La pagina di American Engineer and Railroad Journal che segna la nascita della notazione Whyte. Archivio ACME.

Si aveva pertanto che una locomotiva con un asse di guida e quattro assi accoppiati come la nostra FS Gr. 740 venisse indicata come 2-8-0 e che la Gr. 685 fosse a sua volta una 2-6-2, in quanto munita di un asse di guida, tre assi accoppiati e un ulteriore asse portante.

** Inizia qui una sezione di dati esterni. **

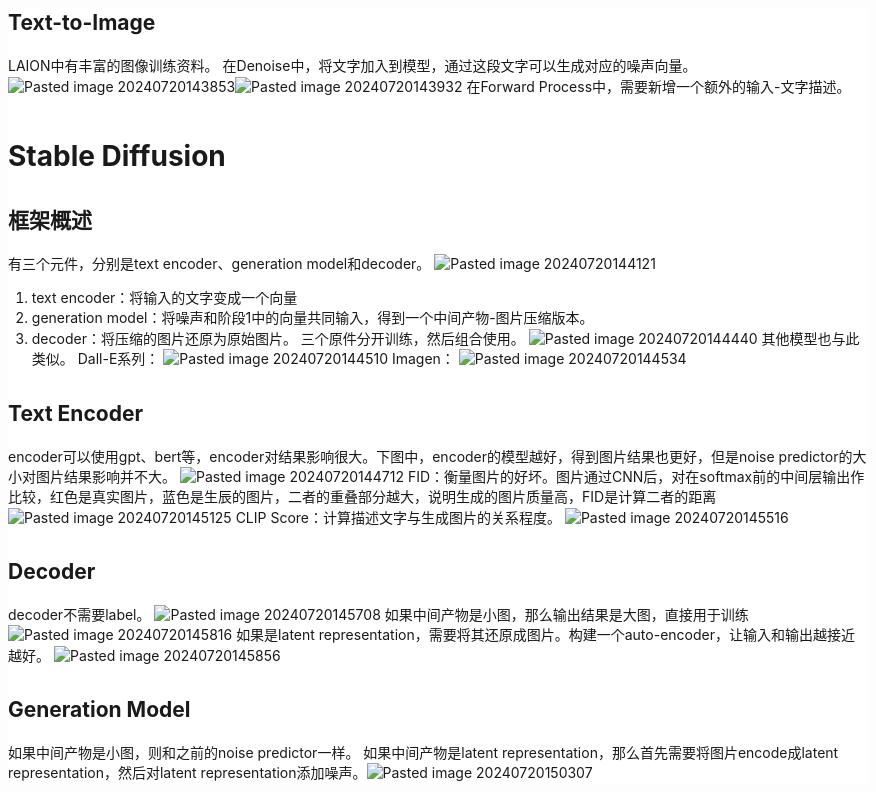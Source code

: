 ## Text-to-Image
LAION中有丰富的图像训练资料。
在Denoise中，将文字加入到模型，通过这段文字可以生成对应的噪声向量。
![Pasted image 20240720143853](https://cyan-1305222096.cos.ap-nanjing.myqcloud.com/Pasted%20image%2020240720143853.png)![Pasted image 20240720143932](https://cyan-1305222096.cos.ap-nanjing.myqcloud.com/Pasted%20image%2020240720143932.png)
在Forward Process中，需要新增一个额外的输入-文字描述。
# Stable Diffusion
## 框架概述
有三个元件，分别是text encoder、generation model和decoder。
![Pasted image 20240720144121](https://cyan-1305222096.cos.ap-nanjing.myqcloud.com/Pasted%20image%2020240720144121.png)
1. text encoder：将输入的文字变成一个向量
2. generation model：将噪声和阶段1中的向量共同输入，得到一个中间产物-图片压缩版本。
3. decoder：将压缩的图片还原为原始图片。
三个原件分开训练，然后组合使用。
![Pasted image 20240720144440](https://cyan-1305222096.cos.ap-nanjing.myqcloud.com/Pasted%20image%2020240720144440.png)
其他模型也与此类似。
Dall-E系列：
![Pasted image 20240720144510](https://cyan-1305222096.cos.ap-nanjing.myqcloud.com/Pasted%20image%2020240720144510.png)
Imagen：
![Pasted image 20240720144534](https://cyan-1305222096.cos.ap-nanjing.myqcloud.com/Pasted%20image%2020240720144534.png)
## Text Encoder
encoder可以使用gpt、bert等，encoder对结果影响很大。下图中，encoder的模型越好，得到图片结果也更好，但是noise predictor的大小对图片结果影响并不大。
![Pasted image 20240720144712](https://cyan-1305222096.cos.ap-nanjing.myqcloud.com/Pasted%20image%2020240720144712.png)
FID：衡量图片的好坏。图片通过CNN后，对在softmax前的中间层输出作比较，红色是真实图片，蓝色是生辰的图片，二者的重叠部分越大，说明生成的图片质量高，FID是计算二者的距离
![Pasted image 20240720145125](https://cyan-1305222096.cos.ap-nanjing.myqcloud.com/Pasted%20image%2020240720145125.png)
CLIP Score：计算描述文字与生成图片的关系程度。
![Pasted image 20240720145516](https://cyan-1305222096.cos.ap-nanjing.myqcloud.com/Pasted%20image%2020240720145516.png)
## Decoder
decoder不需要label。
![Pasted image 20240720145708](https://cyan-1305222096.cos.ap-nanjing.myqcloud.com/Pasted%20image%2020240720145708.png)
如果中间产物是小图，那么输出结果是大图，直接用于训练
![Pasted image 20240720145816](https://cyan-1305222096.cos.ap-nanjing.myqcloud.com/Pasted%20image%2020240720145816.png)
如果是latent representation，需要将其还原成图片。构建一个auto-encoder，让输入和输出越接近越好。
![Pasted image 20240720145856](https://cyan-1305222096.cos.ap-nanjing.myqcloud.com/Pasted%20image%2020240720145856.png)
## Generation Model
如果中间产物是小图，则和之前的noise predictor一样。
如果中间产物是latent representation，那么首先需要将图片encode成latent representation，然后对latent representation添加噪声。![Pasted image 20240720150307](https://cyan-1305222096.cos.ap-nanjing.myqcloud.com/Pasted%20image%2020240720150307.png)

Tutto ciò non cancellando tuttavia la precedente tradizione, sempre americana, che battezzzava i tipi con nomi propri, spesso di origine geografica: tra i più popolari, Consolidation per il rodiggio 2-8-0, Prairie per il 2-6-2 dei quali sopra, oppure Hudson per il 4-6-4 e naturalmente il più celebre di tutti, Pacific per le locomotive 4-6-2. Il metodo Whyte fu da subito assai popolare anche nel Regno Unito, dove è di uso corrente ancora oggi, al netto della scomparsa del vapore dalla ferrovia moderna.

Una Pacific britannica, la 34028 Eddystone della Southern Railways, qui in uscita dalla stazione londinese di Waterloo nel 1963. Costruita nel 1947, subì un radicale ammodernamento nel 1958 per essere ritirata dal servizio solo sei anni più tardi. Foto Neil Harvey-Polyrus.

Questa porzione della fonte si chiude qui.